# Countdown Clock



## T.M.H.N.E.T (4 Feb 2014)

The Giro d'Italia is sooner but left out


----------



## Shaun (4 Feb 2014)

T.M.H.N.E.T said:


> The Giro d'Italia is sooner but left out



Nope, not left out - not even considered. It's a TdF counter.


----------



## Shaun (4 Feb 2014)

However, as I've just suggested to another Pro Cycling fan via PM - if you guys want to PM me a list of Race titles, and start dates and times (the counter needs absolute specifics) - I'll consider adding them as they start / finish.


----------



## thom (4 Feb 2014)

I rather agree with @T.H.M.N.E.T , the Giro with it's Belfast start really ought to be mentioned if the Tour is.
In my opinion it would make more sense to count down to the Giro first and then put a Tour count down afterwards.


----------



## thom (4 Feb 2014)

Shaun said:


> However, as I've just suggested to another Pro Cycling fan via PM - if you guys want to PM me a list of Race titles, and start dates and times (the counter needs absolute specifics) - I'll consider adding them as they start / finish.


The Giro starts on the evening of Friday the 9'th May in Belfast. Specific time not decided as of yet.


----------



## Shaun (4 Feb 2014)

Beaten to it, someone already PM'd me the details - I'll add them shortly.


----------



## Shaun (4 Feb 2014)

Okay, Giro d'Italia Irish Grande Partenza added. 

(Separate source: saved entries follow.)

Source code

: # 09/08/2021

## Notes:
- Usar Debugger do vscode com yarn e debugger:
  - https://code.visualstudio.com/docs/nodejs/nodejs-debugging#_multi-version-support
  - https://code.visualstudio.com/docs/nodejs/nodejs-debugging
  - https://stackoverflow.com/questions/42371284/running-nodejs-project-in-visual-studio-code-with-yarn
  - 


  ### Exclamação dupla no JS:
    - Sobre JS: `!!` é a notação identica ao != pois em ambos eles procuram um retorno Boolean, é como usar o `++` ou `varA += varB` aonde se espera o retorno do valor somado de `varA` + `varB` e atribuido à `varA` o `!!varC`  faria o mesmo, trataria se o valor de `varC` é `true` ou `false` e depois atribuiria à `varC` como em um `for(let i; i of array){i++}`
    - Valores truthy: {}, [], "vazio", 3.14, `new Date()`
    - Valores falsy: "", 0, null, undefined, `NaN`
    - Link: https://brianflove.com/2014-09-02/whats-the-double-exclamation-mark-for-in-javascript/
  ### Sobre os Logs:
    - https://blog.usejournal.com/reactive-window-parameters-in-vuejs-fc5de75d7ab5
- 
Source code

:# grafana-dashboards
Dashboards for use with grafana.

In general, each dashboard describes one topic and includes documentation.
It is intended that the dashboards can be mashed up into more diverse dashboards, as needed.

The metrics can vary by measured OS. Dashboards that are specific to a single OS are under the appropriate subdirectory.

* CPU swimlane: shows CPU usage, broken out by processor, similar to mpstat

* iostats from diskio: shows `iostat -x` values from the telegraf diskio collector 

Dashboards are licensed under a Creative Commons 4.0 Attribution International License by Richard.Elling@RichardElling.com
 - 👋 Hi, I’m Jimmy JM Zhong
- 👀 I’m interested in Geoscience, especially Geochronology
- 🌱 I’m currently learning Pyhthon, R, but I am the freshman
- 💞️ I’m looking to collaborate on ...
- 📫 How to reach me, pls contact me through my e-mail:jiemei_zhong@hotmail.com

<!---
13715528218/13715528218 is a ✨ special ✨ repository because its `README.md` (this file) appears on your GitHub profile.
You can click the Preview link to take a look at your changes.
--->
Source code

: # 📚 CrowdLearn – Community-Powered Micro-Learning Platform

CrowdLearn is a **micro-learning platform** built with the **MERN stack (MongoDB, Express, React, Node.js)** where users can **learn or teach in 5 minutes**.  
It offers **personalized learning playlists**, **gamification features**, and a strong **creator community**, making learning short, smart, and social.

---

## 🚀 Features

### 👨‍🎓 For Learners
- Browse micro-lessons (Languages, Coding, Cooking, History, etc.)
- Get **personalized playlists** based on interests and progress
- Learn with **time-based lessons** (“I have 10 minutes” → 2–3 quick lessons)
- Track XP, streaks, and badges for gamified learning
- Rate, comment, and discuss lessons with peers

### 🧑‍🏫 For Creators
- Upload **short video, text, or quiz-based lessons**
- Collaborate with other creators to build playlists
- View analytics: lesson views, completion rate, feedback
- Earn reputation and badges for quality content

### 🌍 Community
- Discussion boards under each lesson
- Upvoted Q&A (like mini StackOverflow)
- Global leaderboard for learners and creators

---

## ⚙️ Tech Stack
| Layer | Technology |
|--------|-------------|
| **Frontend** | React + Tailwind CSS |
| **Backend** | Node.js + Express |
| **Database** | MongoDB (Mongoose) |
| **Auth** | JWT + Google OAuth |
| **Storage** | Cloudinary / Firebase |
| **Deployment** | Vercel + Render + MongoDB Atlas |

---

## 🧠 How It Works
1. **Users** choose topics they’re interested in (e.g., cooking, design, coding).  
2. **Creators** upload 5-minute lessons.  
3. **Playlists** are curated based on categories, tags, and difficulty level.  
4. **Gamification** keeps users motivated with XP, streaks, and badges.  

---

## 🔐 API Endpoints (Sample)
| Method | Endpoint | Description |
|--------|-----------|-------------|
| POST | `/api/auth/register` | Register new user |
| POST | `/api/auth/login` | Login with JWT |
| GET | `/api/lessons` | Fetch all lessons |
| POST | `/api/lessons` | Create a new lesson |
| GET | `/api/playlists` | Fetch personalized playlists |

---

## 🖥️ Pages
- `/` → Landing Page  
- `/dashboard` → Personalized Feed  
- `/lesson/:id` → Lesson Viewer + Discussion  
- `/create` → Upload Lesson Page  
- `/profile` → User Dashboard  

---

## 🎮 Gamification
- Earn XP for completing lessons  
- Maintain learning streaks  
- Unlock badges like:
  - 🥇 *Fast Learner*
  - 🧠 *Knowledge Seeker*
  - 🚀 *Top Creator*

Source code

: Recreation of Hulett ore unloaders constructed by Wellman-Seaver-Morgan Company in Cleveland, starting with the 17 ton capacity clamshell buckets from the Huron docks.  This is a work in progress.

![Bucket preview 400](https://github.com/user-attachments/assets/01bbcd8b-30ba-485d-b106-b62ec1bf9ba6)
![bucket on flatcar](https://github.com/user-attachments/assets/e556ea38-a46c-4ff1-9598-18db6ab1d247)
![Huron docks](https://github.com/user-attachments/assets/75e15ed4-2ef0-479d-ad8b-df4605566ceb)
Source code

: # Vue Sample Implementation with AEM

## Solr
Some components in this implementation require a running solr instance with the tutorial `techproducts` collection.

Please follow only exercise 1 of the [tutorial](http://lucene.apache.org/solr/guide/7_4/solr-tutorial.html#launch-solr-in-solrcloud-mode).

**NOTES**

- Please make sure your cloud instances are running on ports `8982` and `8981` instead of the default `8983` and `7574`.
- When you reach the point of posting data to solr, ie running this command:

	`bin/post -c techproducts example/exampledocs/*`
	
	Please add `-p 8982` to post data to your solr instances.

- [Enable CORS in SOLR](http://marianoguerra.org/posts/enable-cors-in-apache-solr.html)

Is there a thread for the race yet? If so, let me have the link and I'll link the counter title to it ...


----------



## T.M.H.N.E.T (5 Feb 2014)

Shaun said:


> Nope, not left out - not even considered. It's a TdF counter.


That's even worse.


----------



## Pro Tour Punditry (5 Feb 2014)

Shaun said:


> Okay, Giro d'Italia Irish Grande Partenza added.
> 
> Is there a thread for the race yet? If so, let me have the link and I'll link the counter title to it ...



Not a spoilers thread for the Race, but there is this:
http://www.cyclechat.net/threads/giro-ditalia-comes-to-belfast.143712/


----------



## Shaun (5 Feb 2014)

Marmion said:


> Not a spoilers thread for the Race, but there is this:
> http://www.cyclechat.net/threads/giro-ditalia-comes-to-belfast.143712/



Thanks - countdown title now linked to that thread.


----------



## coffeejo (5 Feb 2014)

Shaun, I noticed yesterday that the TdF counter included seconds but the Giro one this morning doesn't. Can you keep it that way, please? The animation was making me feel really sick.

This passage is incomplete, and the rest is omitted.